There are however mediamen and media units with high ethical values and personal and professional integrity. Along with the Press Council of India, they have been striving to arrest the decline and bring back the glorious past. But ruefully negative aspects outnumber and overshadow positive ones. That is why there is today imperative need for code of conduct---to be implemented by mediamen themselves by self-discipline and self-regulation.
The book sincerely and passionately tries—and dispassionately too--to examine both pluses and minuses. Based on events and experiences in the professional careers—of the Author, his colleagues and many other journalists. It refers to several professionals and professional journals and draws upon Press Council of India and Wikipedia.
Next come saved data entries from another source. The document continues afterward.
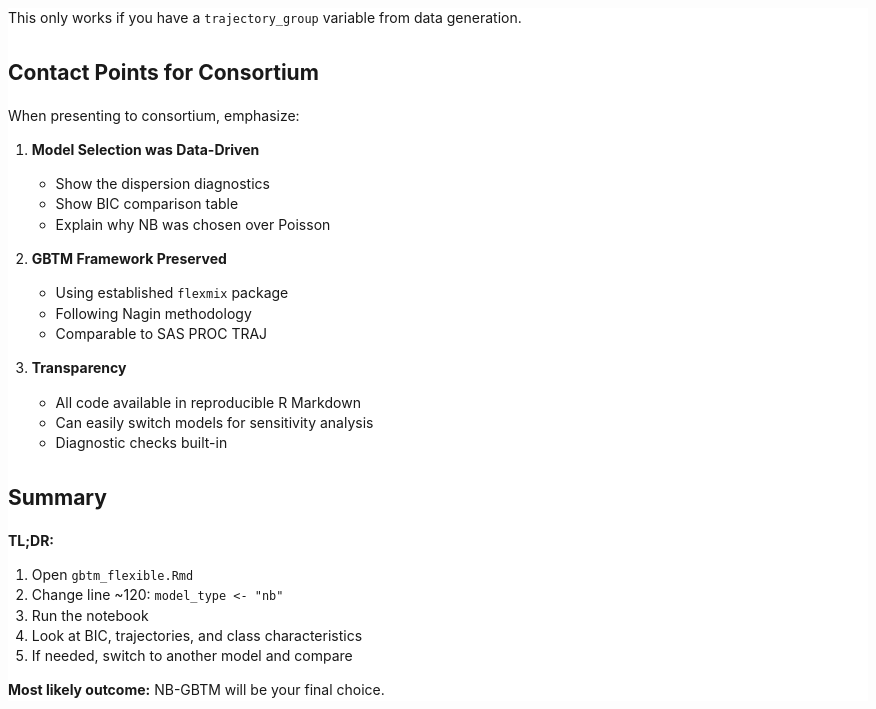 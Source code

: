 This only works if you have a `trajectory_group` variable from data generation.

## Contact Points for Consortium

When presenting to consortium, emphasize:

1. **Model Selection was Data-Driven**
   - Show the dispersion diagnostics
   - Show BIC comparison table
   - Explain why NB was chosen over Poisson

2. **GBTM Framework Preserved**
   - Using established `flexmix` package
   - Following Nagin methodology
   - Comparable to SAS PROC TRAJ

3. **Transparency**
   - All code available in reproducible R Markdown
   - Can easily switch models for sensitivity analysis
   - Diagnostic checks built-in

## Summary

**TL;DR:**
1. Open `gbtm_flexible.Rmd`
2. Change line ~120: `model_type <- "nb"`
3. Run the notebook
4. Look at BIC, trajectories, and class characteristics
5. If needed, switch to another model and compare

**Most likely outcome:** NB-GBTM will be your final choice.

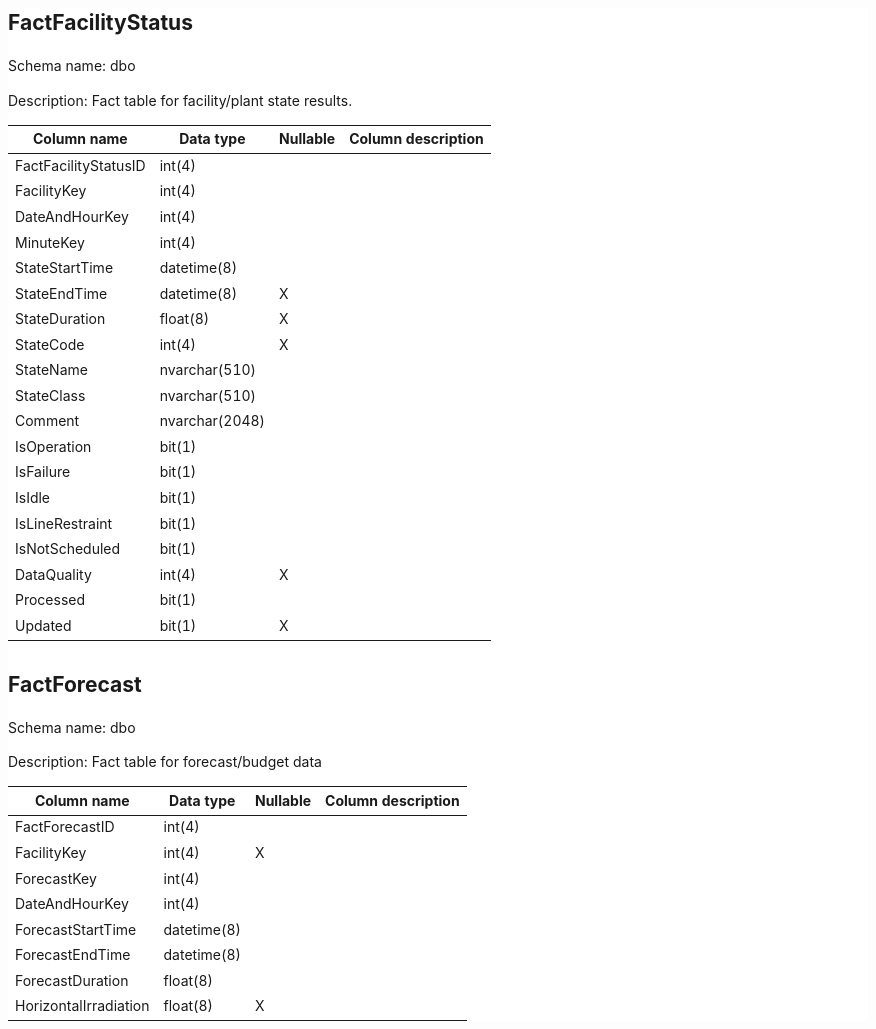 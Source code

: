 
## FactFacilityStatus

Schema name: dbo

Description: Fact table for facility/plant state results.


| Column name | Data type | Nullable| Column description |
|---------|---------|---------|---------|
|FactFacilityStatusID|int(4)|||
|FacilityKey|int(4)|||
|DateAndHourKey|int(4)|||
|MinuteKey|int(4)|||
|StateStartTime|datetime(8)|||
|StateEndTime|datetime(8)|X||
|StateDuration|float(8)|X||
|StateCode|int(4)|X||
|StateName|nvarchar(510)|||
|StateClass|nvarchar(510)|||
|Comment|nvarchar(2048)|||
|IsOperation|bit(1)|||
|IsFailure|bit(1)|||
|IsIdle|bit(1)|||
|IsLineRestraint|bit(1)|||
|IsNotScheduled|bit(1)|||
|DataQuality|int(4)|X||
|Processed|bit(1)|||
|Updated|bit(1)|X||


## FactForecast

Schema name: dbo

Description: Fact table for forecast/budget data


| Column name | Data type | Nullable| Column description |
|---------|---------|---------|---------|
|FactForecastID|int(4)|||
|FacilityKey|int(4)|X||
|ForecastKey|int(4)|||
|DateAndHourKey|int(4)|||
|ForecastStartTime|datetime(8)|||
|ForecastEndTime|datetime(8)|||
|ForecastDuration|float(8)|||
|HorizontalIrradiation|float(8)|X||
Whatever is presented here is backed by actual news items and other reports, thoroughly verified; their sources, months and years of their appearance have been mentioned. But it was not practically possible to do so at many places.
The book narrates a wide variety of events and anecdotes abounding in the profession. They are inspiring, interesting and informative. They are a mirror to man. They also provide relief to an essentially serious exercise.